Say how many lines in the records hold the word "cover", and give nothing but that number.

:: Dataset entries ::
== Segment start ==

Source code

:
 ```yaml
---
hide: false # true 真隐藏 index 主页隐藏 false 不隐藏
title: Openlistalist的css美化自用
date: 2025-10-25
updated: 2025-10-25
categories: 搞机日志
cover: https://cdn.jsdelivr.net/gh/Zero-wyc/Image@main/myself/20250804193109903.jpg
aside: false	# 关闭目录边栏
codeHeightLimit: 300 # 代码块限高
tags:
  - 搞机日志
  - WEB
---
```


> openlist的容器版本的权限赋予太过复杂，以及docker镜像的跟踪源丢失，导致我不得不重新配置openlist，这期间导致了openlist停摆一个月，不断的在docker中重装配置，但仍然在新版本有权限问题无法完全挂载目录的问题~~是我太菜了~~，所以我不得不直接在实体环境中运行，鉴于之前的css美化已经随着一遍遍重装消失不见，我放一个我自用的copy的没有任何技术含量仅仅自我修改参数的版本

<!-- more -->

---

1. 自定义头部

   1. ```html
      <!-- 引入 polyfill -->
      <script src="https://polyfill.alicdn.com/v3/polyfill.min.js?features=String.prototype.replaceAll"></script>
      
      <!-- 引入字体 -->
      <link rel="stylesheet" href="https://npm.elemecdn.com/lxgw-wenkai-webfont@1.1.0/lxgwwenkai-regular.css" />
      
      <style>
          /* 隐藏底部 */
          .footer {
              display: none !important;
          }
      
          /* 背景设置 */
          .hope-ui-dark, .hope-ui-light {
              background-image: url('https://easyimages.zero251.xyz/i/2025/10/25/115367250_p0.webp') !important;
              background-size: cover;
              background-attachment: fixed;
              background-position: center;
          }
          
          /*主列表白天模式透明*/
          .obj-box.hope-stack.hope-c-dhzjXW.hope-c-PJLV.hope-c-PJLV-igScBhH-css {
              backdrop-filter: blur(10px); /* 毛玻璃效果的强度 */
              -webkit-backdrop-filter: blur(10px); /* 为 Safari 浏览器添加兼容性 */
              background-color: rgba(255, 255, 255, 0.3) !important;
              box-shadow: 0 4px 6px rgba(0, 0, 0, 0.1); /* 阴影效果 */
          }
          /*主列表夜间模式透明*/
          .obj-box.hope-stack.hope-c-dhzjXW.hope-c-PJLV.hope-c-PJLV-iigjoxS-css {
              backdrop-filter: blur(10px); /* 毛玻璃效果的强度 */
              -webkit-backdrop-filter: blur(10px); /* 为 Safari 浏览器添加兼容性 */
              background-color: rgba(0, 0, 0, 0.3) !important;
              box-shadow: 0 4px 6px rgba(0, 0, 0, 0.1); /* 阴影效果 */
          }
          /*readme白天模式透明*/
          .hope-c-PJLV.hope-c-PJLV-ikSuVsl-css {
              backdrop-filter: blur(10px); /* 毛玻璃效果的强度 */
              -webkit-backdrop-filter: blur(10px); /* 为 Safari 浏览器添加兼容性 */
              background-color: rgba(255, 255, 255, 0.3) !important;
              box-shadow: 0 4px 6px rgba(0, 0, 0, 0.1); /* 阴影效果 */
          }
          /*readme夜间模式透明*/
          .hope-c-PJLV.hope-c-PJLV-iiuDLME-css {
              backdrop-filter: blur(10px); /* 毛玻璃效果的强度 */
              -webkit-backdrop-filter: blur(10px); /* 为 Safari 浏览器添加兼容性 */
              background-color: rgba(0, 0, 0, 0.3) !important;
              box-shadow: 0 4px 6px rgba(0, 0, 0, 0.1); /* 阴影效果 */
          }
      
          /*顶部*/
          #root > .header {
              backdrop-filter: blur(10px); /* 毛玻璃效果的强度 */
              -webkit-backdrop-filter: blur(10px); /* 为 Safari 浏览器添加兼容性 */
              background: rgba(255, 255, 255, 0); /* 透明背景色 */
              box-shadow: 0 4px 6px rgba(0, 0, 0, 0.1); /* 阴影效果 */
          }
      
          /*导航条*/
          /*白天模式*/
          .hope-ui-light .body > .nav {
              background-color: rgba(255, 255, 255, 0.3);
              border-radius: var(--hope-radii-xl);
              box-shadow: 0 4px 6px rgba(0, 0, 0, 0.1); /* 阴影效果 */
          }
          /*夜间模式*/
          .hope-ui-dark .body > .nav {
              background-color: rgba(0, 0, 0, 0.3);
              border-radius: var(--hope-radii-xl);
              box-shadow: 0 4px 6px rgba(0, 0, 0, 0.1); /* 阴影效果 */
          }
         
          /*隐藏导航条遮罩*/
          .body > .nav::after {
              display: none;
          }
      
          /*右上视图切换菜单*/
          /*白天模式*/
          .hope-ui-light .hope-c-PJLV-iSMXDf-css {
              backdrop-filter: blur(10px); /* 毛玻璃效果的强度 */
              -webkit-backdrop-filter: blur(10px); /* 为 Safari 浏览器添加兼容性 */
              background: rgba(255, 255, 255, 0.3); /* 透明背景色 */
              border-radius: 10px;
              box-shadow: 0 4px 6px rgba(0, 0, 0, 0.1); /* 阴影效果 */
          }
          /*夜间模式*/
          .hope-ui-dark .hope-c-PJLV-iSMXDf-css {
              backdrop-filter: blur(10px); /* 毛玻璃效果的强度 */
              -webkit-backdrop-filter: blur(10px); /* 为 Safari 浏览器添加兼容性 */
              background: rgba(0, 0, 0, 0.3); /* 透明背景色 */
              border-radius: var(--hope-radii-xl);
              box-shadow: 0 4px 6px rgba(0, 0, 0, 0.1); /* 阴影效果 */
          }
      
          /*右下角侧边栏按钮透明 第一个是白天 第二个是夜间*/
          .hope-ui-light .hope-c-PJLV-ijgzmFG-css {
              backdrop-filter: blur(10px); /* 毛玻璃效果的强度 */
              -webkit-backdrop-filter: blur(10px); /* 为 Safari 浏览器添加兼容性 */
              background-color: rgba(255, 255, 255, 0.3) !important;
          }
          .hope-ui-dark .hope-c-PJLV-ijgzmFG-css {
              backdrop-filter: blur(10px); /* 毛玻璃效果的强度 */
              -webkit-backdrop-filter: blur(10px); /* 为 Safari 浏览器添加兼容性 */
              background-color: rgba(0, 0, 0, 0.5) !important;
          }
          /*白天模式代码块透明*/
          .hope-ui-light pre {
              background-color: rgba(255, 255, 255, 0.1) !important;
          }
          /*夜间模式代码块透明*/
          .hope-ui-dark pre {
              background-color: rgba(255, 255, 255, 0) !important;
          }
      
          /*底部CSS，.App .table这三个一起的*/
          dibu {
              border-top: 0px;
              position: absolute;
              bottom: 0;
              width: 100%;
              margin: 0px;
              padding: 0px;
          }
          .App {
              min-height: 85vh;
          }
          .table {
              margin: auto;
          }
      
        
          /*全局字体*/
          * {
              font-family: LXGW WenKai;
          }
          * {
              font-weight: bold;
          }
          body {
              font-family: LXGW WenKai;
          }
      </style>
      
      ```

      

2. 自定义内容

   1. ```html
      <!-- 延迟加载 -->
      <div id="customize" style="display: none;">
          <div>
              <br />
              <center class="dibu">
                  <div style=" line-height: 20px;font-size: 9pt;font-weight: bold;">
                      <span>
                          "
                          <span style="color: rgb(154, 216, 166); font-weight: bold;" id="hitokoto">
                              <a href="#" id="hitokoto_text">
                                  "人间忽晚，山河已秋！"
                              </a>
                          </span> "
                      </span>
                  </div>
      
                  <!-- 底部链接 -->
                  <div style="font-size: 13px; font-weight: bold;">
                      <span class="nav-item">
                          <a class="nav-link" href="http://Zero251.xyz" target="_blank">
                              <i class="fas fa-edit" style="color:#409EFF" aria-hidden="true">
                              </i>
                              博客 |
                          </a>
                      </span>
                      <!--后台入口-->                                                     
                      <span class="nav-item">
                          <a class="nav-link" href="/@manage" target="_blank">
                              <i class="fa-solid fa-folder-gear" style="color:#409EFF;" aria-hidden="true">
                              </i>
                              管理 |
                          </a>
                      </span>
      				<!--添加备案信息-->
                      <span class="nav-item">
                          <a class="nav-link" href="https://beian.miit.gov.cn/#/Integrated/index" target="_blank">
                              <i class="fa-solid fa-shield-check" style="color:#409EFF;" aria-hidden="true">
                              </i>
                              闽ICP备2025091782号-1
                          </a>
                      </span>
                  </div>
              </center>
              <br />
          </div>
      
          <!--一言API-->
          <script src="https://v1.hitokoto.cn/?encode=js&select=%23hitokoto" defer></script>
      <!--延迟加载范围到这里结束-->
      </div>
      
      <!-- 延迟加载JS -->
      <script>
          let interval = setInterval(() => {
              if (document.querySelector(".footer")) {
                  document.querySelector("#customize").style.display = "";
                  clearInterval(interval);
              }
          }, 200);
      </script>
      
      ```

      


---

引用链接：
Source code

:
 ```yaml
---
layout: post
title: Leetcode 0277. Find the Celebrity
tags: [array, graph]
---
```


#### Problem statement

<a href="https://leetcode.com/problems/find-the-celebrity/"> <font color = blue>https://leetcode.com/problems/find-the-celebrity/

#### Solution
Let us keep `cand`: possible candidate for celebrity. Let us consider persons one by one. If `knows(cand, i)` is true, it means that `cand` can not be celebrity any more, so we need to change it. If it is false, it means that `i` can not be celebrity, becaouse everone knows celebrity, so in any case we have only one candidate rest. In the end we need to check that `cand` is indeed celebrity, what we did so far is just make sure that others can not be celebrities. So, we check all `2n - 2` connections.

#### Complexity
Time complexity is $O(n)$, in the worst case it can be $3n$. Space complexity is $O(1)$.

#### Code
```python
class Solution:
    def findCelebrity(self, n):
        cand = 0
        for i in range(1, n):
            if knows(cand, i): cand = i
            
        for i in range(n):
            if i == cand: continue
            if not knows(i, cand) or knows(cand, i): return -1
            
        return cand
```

== Segment end ==

:: OUTPUT FOR THIS TASK ::
2